Ever the show-woman, Isinbayeva ended the night with an assault on her own world record, set in her pomp when she won the second of her Olympic titles in Beijing.

With chants of “Yelena” ringing in her ears, she fell short, but there was no trace of disappointment from her, the crowd or the organisers who finally got the memorable night they had craved.

There was plenty of drama elsewhere as LaShawn Merritt won the 400 metres as defending world and Olympic champion Kirani James hit the wall on the home straight.

The hundreds of yellow and blue-clad Ukraine fans, who had done their best to bring atmosphere to the stadium during the first few days, also got their reward when Ganna Melnichenko triumphed in the heptathlon.

Russia’s Elena Lashmanova won the 20km walk but only just, after she stopped with a lap of the track to go thinking the race was over.

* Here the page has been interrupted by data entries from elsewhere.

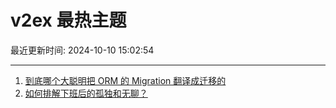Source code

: # v2ex 最热主题

最近更新时间: 2024-10-10 15:02:54

--- 
1. [到底哪个大聪明把 ORM 的 Migration 翻译成迁移的](https://www.v2ex.com/t/1078741) 
2. [如何排解下班后的孤独和无聊？](https://www.v2ex.com/t/1078747)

Robert Harting claimed his third successive discus gold, Ethiopia’s Mohammed Aman won the 800 metres and Milcah Chemos Cheywa took the women’s steeplechase but outside their own countries they will not get a look-in on Wednesday’s sports pages.

Most big athletics events advertise themselves with an image of a sprinter but the posters around Moscow have a pole vaulter as their centrepiece – and now the world knows why.

Twice Olympic and world champion, four-times world indoor champion and multiple world record holder, Isinbayeva has been an icon of the sport.

But after finishing sixth in the last world championships and third at the 2012 Olympics it seemed as if the glory days were behind her.

American Jenn Suhr and Yarisley Silva of Cuba, who had the five best vaults of the year, came to Moscow as favourites.

The home fans had other ideas, however, having finally decided to attend in numbers after nights of embarrassingly low crowds.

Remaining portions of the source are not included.